Start of Input data
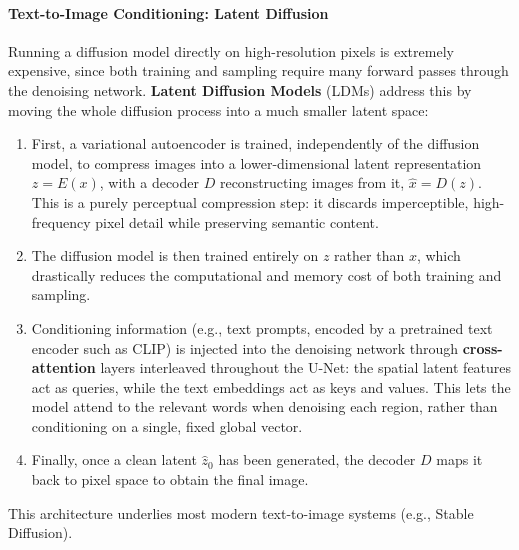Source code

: \paragraph{Text-to-Image Conditioning: Latent Diffusion}
Running a diffusion model directly on high-resolution pixels is extremely expensive, since both training and sampling require many forward passes through the denoising network. \textbf{Latent Diffusion Models} (LDMs) address this by moving the whole diffusion process into a much smaller latent space:
\begin{enumerate}
    \item First, a variational autoencoder is trained, independently of the diffusion model, to compress images into a lower-dimensional latent representation \(z = E(x)\), with a decoder \(D\) reconstructing images from it, \(\hat x = D(z)\). This is a purely perceptual compression step: it discards imperceptible, high-frequency pixel detail while preserving semantic content.
    \item The diffusion model is then trained entirely on \(z\) rather than \(x\), which drastically reduces the computational and memory cost of both training and sampling.
    \item Conditioning information (e.g., text prompts, encoded by a pretrained text encoder such as CLIP) is injected into the denoising network through \textbf{cross-attention} layers interleaved throughout the U-Net: the spatial latent features act as queries, while the text embeddings act as keys and values. This lets the model attend to the relevant words when denoising each region, rather than conditioning on a single, fixed global vector.
    \item Finally, once a clean latent \(\hat z_0\) has been generated, the decoder \(D\) maps it back to pixel space to obtain the final image.
\end{enumerate}
This architecture underlies most modern text-to-image systems (e.g., Stable Diffusion).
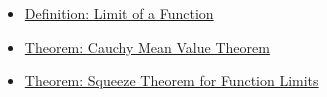\begin{dependencies}
\begin{itemize}
  \item \hyperref[def:limit-function]{Definition: Limit of a Function}
  \item \hyperref[thm:cauchy-mean-value-theorem]{Theorem: Cauchy Mean Value Theorem}
  \item \hyperref[thm:squeeze-function-limits]{Theorem: Squeeze Theorem for Function Limits}
\end{itemize}
\end{dependencies}
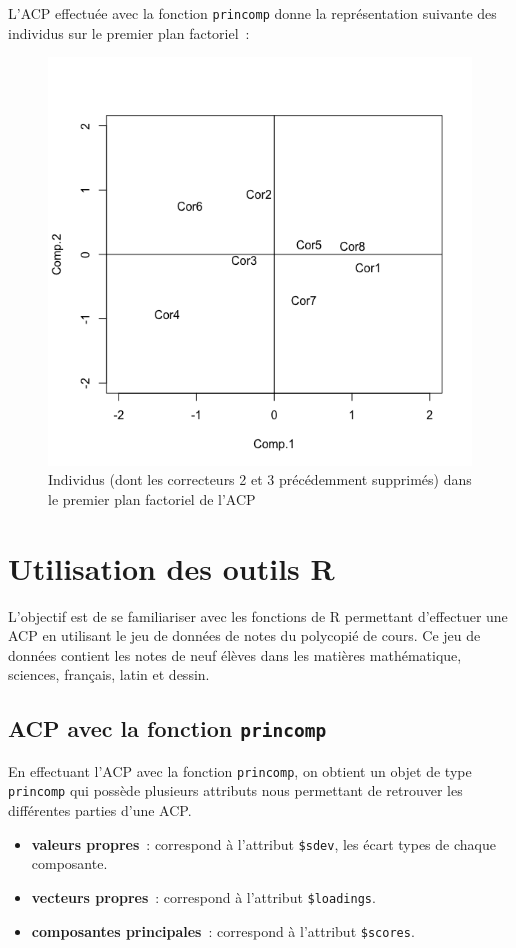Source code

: \documentclass[a4paper,11pt]{report}
\begin{document}
L'ACP effectuée avec la fonction \texttt{princomp} donne la représentation suivante des individus sur le premier plan factoriel~:

\begin{figure}[H]
	\centering
	\captionsetup{justification=centering, margin=2cm}
	\includegraphics[width=.5\linewidth]{img/2-1-5-individus-with-na-premier-plan-factoriel}
	\caption{\scriptsize Individus (dont les correcteurs 2 et 3 précédemment supprimés) dans le premier plan factoriel de l'ACP}
	\label{fig:individus_with_na_premier_plan_factoriel}
\end{figure}


\section{Utilisation des outils R}

L'objectif est de se familiariser avec les fonctions de R permettant d'effectuer une ACP en utilisant le jeu de données de notes du polycopié de cours. Ce jeu de données contient les notes de neuf élèves dans les matières mathématique, sciences, français, latin et dessin.


\subsection{ACP avec la fonction \texttt{princomp}}

En effectuant l'ACP avec la fonction \texttt{princomp}, on obtient un objet de type \texttt{princomp} qui possède plusieurs attributs nous permettant de retrouver les différentes parties d'une ACP.

\begin{itemize}
	\item \textbf{valeurs propres}~: correspond à l'attribut \texttt{\$sdev}, les écart types de chaque composante.
	\item \textbf{vecteurs propres}~: correspond à l'attribut \texttt{\$loadings}.
	\item \textbf{composantes principales}~: correspond à l'attribut \texttt{\$scores}.
\end{itemize}
\end{document}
End of Input data
■ Activity
Find each line in the data above with the word "space", then copy it.

■ Output for this task
Running a diffusion model directly on high-resolution pixels is extremely expensive, since both training and sampling require many forward passes through the denoising network. \textbf{Latent Diffusion Models} (LDMs) address this by moving the whole diffusion process into a much smaller latent space:
    \item Finally, once a clean latent \(\hat z_0\) has been generated, the decoder \(D\) maps it back to pixel space to obtain the final image.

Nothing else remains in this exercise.